Because of my background as a sprinter, I have always had an image of myself at these races as having no business being out there. They have never been a race to me. The trail races are more of a way to test myself in some cool scenery and run free on the trail without worrying about getting lost. Each race I have done I have sat behind the lead pack content to run hard and finish. This time was different. I have spent so much time climbing I figure I am better than the average person at that. My coach Brakken Krakker has me running fast and doing all sorts of well designed workouts. My confidence as a runner is higher than it used to be. Given that, I still approached the race humbly because even the course has a way of breaking your soul, let alone the other competitors and what they bring to the table. For some reason going into the race in the back of my mind I had a feeling I might have a chance to win.

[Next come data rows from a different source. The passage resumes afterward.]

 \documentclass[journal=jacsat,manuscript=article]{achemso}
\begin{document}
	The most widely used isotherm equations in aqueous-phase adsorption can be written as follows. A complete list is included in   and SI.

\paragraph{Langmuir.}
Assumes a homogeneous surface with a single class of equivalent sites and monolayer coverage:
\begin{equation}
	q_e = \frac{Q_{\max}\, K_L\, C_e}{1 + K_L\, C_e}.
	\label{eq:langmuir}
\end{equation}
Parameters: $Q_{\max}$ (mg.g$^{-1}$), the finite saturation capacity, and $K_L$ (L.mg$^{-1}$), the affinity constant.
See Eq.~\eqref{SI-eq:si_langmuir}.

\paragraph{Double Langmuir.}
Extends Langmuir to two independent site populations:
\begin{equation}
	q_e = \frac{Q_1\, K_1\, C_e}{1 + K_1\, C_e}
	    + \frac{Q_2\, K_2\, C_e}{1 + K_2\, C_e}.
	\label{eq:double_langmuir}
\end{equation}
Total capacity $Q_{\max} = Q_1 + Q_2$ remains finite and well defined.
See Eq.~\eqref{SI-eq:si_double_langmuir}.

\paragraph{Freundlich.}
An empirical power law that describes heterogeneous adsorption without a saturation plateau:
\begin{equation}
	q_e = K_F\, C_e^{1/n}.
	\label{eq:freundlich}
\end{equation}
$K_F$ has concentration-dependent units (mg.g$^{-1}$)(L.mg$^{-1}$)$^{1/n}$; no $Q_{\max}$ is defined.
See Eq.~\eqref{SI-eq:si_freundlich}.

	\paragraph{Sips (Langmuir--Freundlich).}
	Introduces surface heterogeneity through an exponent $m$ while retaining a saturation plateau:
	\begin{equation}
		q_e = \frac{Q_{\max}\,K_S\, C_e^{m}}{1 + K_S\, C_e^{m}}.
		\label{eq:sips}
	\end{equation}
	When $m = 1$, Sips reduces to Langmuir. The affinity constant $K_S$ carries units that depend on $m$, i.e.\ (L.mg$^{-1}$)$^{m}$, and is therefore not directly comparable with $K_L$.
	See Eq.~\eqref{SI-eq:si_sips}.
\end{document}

Early on 3 of us shot up to the front of pack. After the first decent I was in second place by about 100 meters. The leader showed high proficiency on the downhills and seemed to be a good climber. When we arrived to the second climb the hunt began. This gradual steady climb crushed me the last time I was on this course about 2 years ago. On this day it fueled me. I watched him as he walked then ran, walked then ran. Knowing I could probably make my move and pass him during this ascent. I would wait. I’d wait until he was more fatigued and the pass would require less energy. This would be during the final descent 5 miles later. He was clearly wounded or redlining. Either way it simply didn’t make sense to make the move then. In my mind I’m telling myself, “you are going to win this race, you are going to win this race.”
Over and over. All I had to do was wait. When mile 9 rolled around I knew it was now or never. The climbs were behind us, the only question left to be answered was do I have enough left in the tank to get the win. The answer: yes.
It was a strange feeling crossing that line first. Despite my work ethic, I have always taken the easy way out. I identify things I am already good at and work them to the bone until the panicle. In some ways that is smart, in other ways that is limiting. Taking that approach doesn’t put your iron in the fire. It doesn’t make you a new person. It will only accentuate what is already there, weaknesses be damned.
Becoming a runner is an odd pursuit. On one hand inevitably others will be involved, on the other it’s just you and the miles. This trail by miles puts all of your strengths and weaknesses on the table. It’s a place of reckoning. It’s a timeless place where millions have been and is paramount in what it means to be a human. Some argue that running spurned the evolution of our brains aways from other primates. Others say that is rubbish. There is no real way to know. But I don’t think anyone has said it better than Bruce Springsteen:
“Tramps like us, baby we were born to run.”
While I’m not at the level of Charlie Serrano or Scotty Bauhs at least now I have a glimmer into what their world is like. Slowly but surely I am becoming a runner. Patience and humility are constant endeavors. Kind of like becoming a runner.